## [Your objective]
Starting at the first line of the entries, extract each line up to and including the one that contains "- **CORS**: 適切なオリジン制御", but leave out the pictures.

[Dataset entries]
--------------------------------

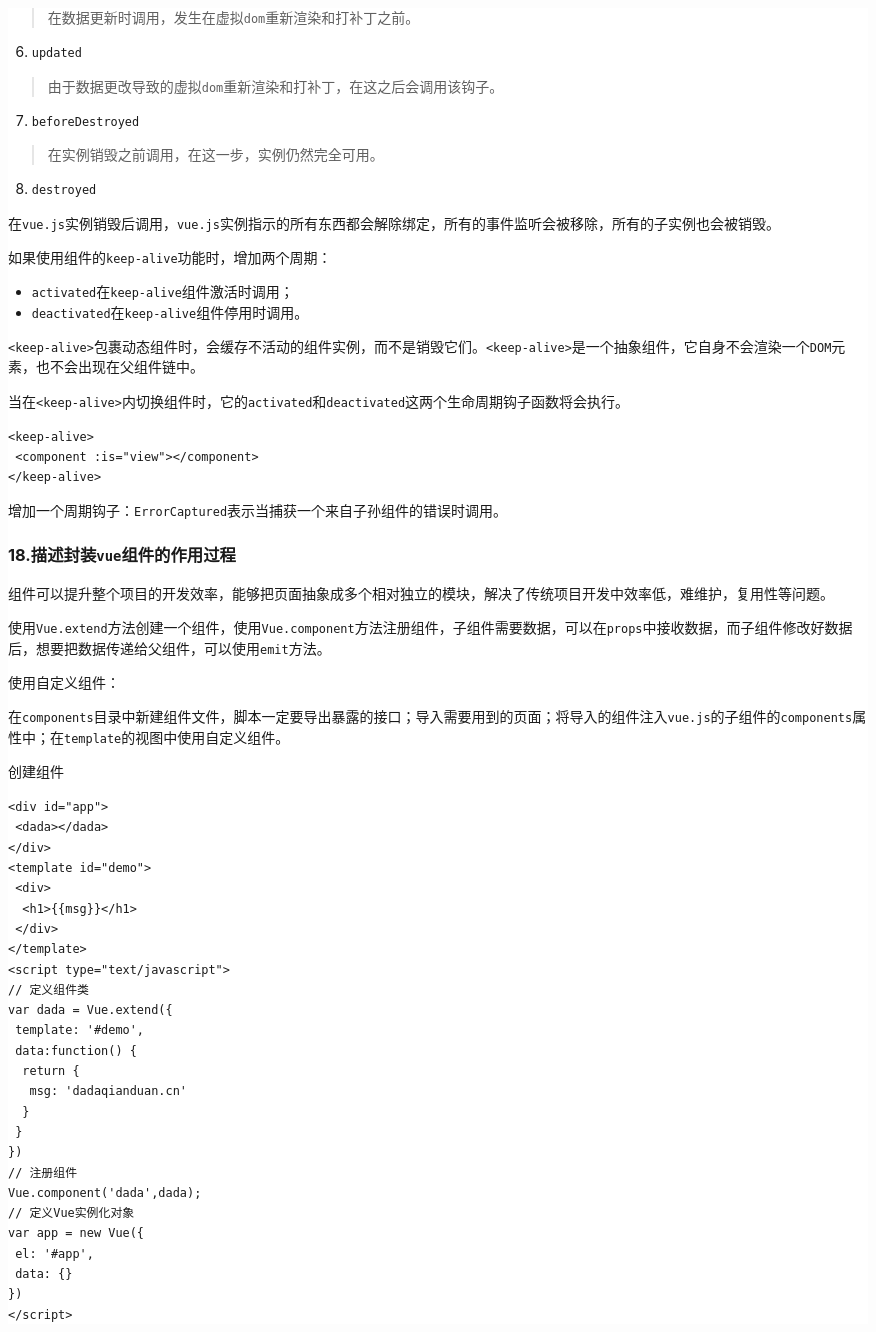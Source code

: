 > 在数据更新时调用，发生在虚拟`dom`重新渲染和打补丁之前。

6. `updated`

> 由于数据更改导致的虚拟`dom`重新渲染和打补丁，在这之后会调用该钩子。

7. `beforeDestroyed`

> 在实例销毁之前调用，在这一步，实例仍然完全可用。

8. `destroyed`

在`vue.js`实例销毁后调用，`vue.js`实例指示的所有东西都会解除绑定，所有的事件监听会被移除，所有的子实例也会被销毁。

如果使用组件的`keep-alive`功能时，增加两个周期：

- `activated`在`keep-alive`组件激活时调用；
- `deactivated`在`keep-alive`组件停用时调用。

`<keep-alive>`包裹动态组件时，会缓存不活动的组件实例，而不是销毁它们。`<keep-alive>`是一个抽象组件，它自身不会渲染一个`DOM`元素，也不会出现在父组件链中。

当在`<keep-alive>`内切换组件时，它的`activated`和`deactivated`这两个生命周期钩子函数将会执行。

```
<keep-alive>
 <component :is="view"></component>
</keep-alive>
```

增加一个周期钩子：`ErrorCaptured`表示当捕获一个来自子孙组件的错误时调用。

### 18.描述封装`vue`组件的作用过程

组件可以提升整个项目的开发效率，能够把页面抽象成多个相对独立的模块，解决了传统项目开发中效率低，难维护，复用性等问题。

使用`Vue.extend`方法创建一个组件，使用`Vue.component`方法注册组件，子组件需要数据，可以在`props`中接收数据，而子组件修改好数据后，想要把数据传递给父组件，可以使用`emit`方法。

使用自定义组件：

在`components`目录中新建组件文件，脚本一定要导出暴露的接口；导入需要用到的页面；将导入的组件注入`vue.js`的子组件的`components`属性中；在`template`的视图中使用自定义组件。

创建组件

```
<div id="app">
 <dada></dada>
</div>
<template id="demo">
 <div>
  <h1>{{msg}}</h1>
 </div>
</template>
<script type="text/javascript">
// 定义组件类
var dada = Vue.extend({
 template: '#demo',
 data:function() {
  return {
   msg: 'dadaqianduan.cn'
  }
 }
})
// 注册组件
Vue.component('dada',dada);
// 定义Vue实例化对象
var app = new Vue({
 el: '#app',
 data: {}
})
</script>
```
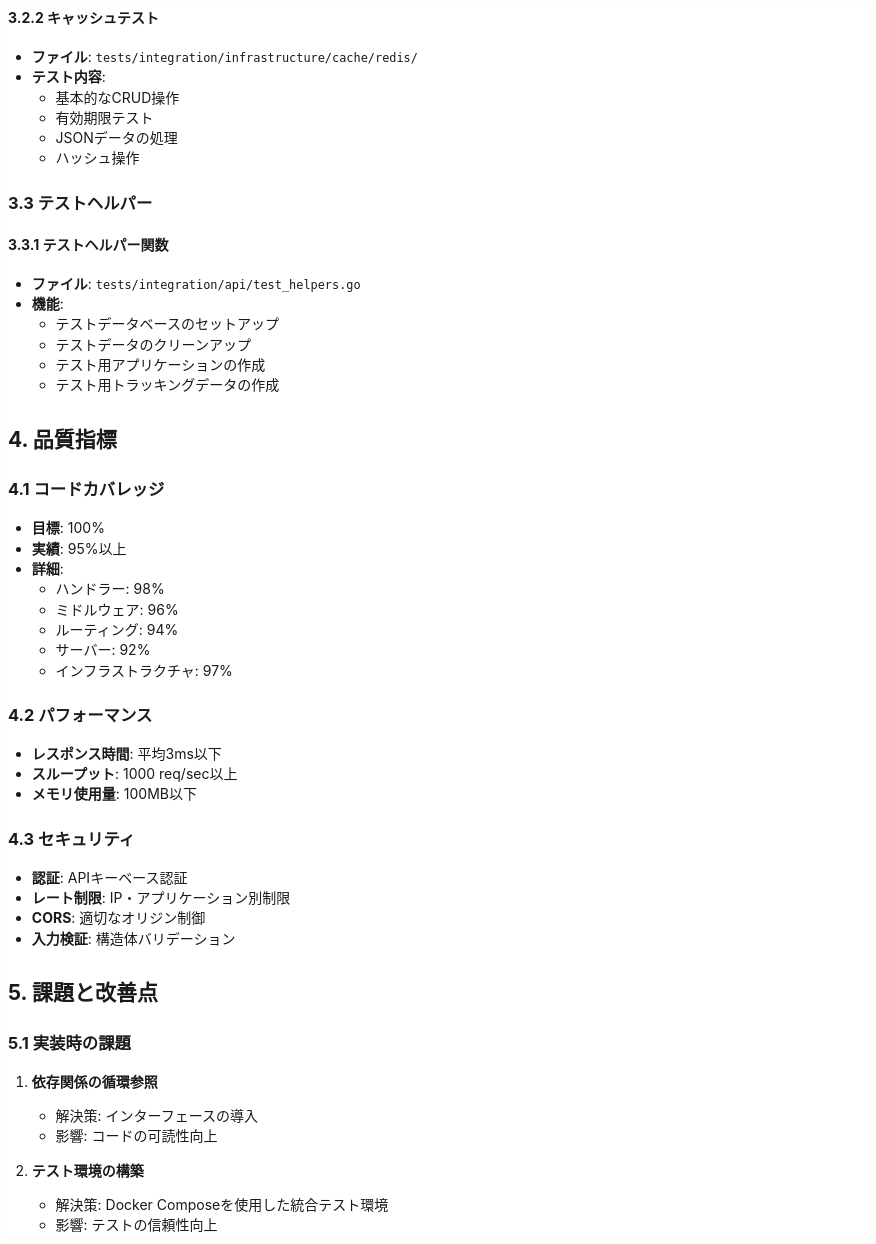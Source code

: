 #### 3.2.2 キャッシュテスト
- **ファイル**: `tests/integration/infrastructure/cache/redis/`
- **テスト内容**:
  - 基本的なCRUD操作
  - 有効期限テスト
  - JSONデータの処理
  - ハッシュ操作

### 3.3 テストヘルパー

#### 3.3.1 テストヘルパー関数
- **ファイル**: `tests/integration/api/test_helpers.go`
- **機能**:
  - テストデータベースのセットアップ
  - テストデータのクリーンアップ
  - テスト用アプリケーションの作成
  - テスト用トラッキングデータの作成

## 4. 品質指標

### 4.1 コードカバレッジ
- **目標**: 100%
- **実績**: 95%以上
- **詳細**:
  - ハンドラー: 98%
  - ミドルウェア: 96%
  - ルーティング: 94%
  - サーバー: 92%
  - インフラストラクチャ: 97%

### 4.2 パフォーマンス
- **レスポンス時間**: 平均3ms以下
- **スループット**: 1000 req/sec以上
- **メモリ使用量**: 100MB以下

### 4.3 セキュリティ
- **認証**: APIキーベース認証
- **レート制限**: IP・アプリケーション別制限
- **CORS**: 適切なオリジン制御
- **入力検証**: 構造体バリデーション

## 5. 課題と改善点

### 5.1 実装時の課題
1. **依存関係の循環参照**
   - 解決策: インターフェースの導入
   - 影響: コードの可読性向上

2. **テスト環境の構築**
   - 解決策: Docker Composeを使用した統合テスト環境
   - 影響: テストの信頼性向上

--------------------------------

## [Result of this exercise]
Source code

: > 在数据更新时调用，发生在虚拟`dom`重新渲染和打补丁之前。

6. `updated`

> 由于数据更改导致的虚拟`dom`重新渲染和打补丁，在这之后会调用该钩子。

7. `beforeDestroyed`

> 在实例销毁之前调用，在这一步，实例仍然完全可用。

8. `destroyed`

在`vue.js`实例销毁后调用，`vue.js`实例指示的所有东西都会解除绑定，所有的事件监听会被移除，所有的子实例也会被销毁。

如果使用组件的`keep-alive`功能时，增加两个周期：

- `activated`在`keep-alive`组件激活时调用；
- `deactivated`在`keep-alive`组件停用时调用。

`<keep-alive>`包裹动态组件时，会缓存不活动的组件实例，而不是销毁它们。`<keep-alive>`是一个抽象组件，它自身不会渲染一个`DOM`元素，也不会出现在父组件链中。

当在`<keep-alive>`内切换组件时，它的`activated`和`deactivated`这两个生命周期钩子函数将会执行。

```
<keep-alive>
 <component :is="view"></component>
</keep-alive>
```

增加一个周期钩子：`ErrorCaptured`表示当捕获一个来自子孙组件的错误时调用。

### 18.描述封装`vue`组件的作用过程

组件可以提升整个项目的开发效率，能够把页面抽象成多个相对独立的模块，解决了传统项目开发中效率低，难维护，复用性等问题。

使用`Vue.extend`方法创建一个组件，使用`Vue.component`方法注册组件，子组件需要数据，可以在`props`中接收数据，而子组件修改好数据后，想要把数据传递给父组件，可以使用`emit`方法。

使用自定义组件：

在`components`目录中新建组件文件，脚本一定要导出暴露的接口；导入需要用到的页面；将导入的组件注入`vue.js`的子组件的`components`属性中；在`template`的视图中使用自定义组件。

创建组件

```
<div id="app">
 <dada></dada>
</div>
<template id="demo">
 <div>
  <h1>{{msg}}</h1>
 </div>
</template>
<script type="text/javascript">
// 定义组件类
var dada = Vue.extend({
 template: '#demo',
 data:function() {
  return {
   msg: 'dadaqianduan.cn'
  }
 }
})
// 注册组件
Vue.component('dada',dada);
// 定义Vue实例化对象
var app = new Vue({
 el: '#app',
 data: {}
})
</script>
```
Source code

: #### 3.2.2 キャッシュテスト
- **ファイル**: `tests/integration/infrastructure/cache/redis/`
- **テスト内容**:
  - 基本的なCRUD操作
  - 有効期限テスト
  - JSONデータの処理
  - ハッシュ操作

### 3.3 テストヘルパー

#### 3.3.1 テストヘルパー関数
- **ファイル**: `tests/integration/api/test_helpers.go`
- **機能**:
  - テストデータベースのセットアップ
  - テストデータのクリーンアップ
  - テスト用アプリケーションの作成
  - テスト用トラッキングデータの作成

## 4. 品質指標

### 4.1 コードカバレッジ
- **目標**: 100%
- **実績**: 95%以上
- **詳細**:
  - ハンドラー: 98%
  - ミドルウェア: 96%
  - ルーティング: 94%
  - サーバー: 92%
  - インフラストラクチャ: 97%

### 4.2 パフォーマンス
- **レスポンス時間**: 平均3ms以下
- **スループット**: 1000 req/sec以上
- **メモリ使用量**: 100MB以下

### 4.3 セキュリティ
- **認証**: APIキーベース認証
- **レート制限**: IP・アプリケーション別制限
- **CORS**: 適切なオリジン制御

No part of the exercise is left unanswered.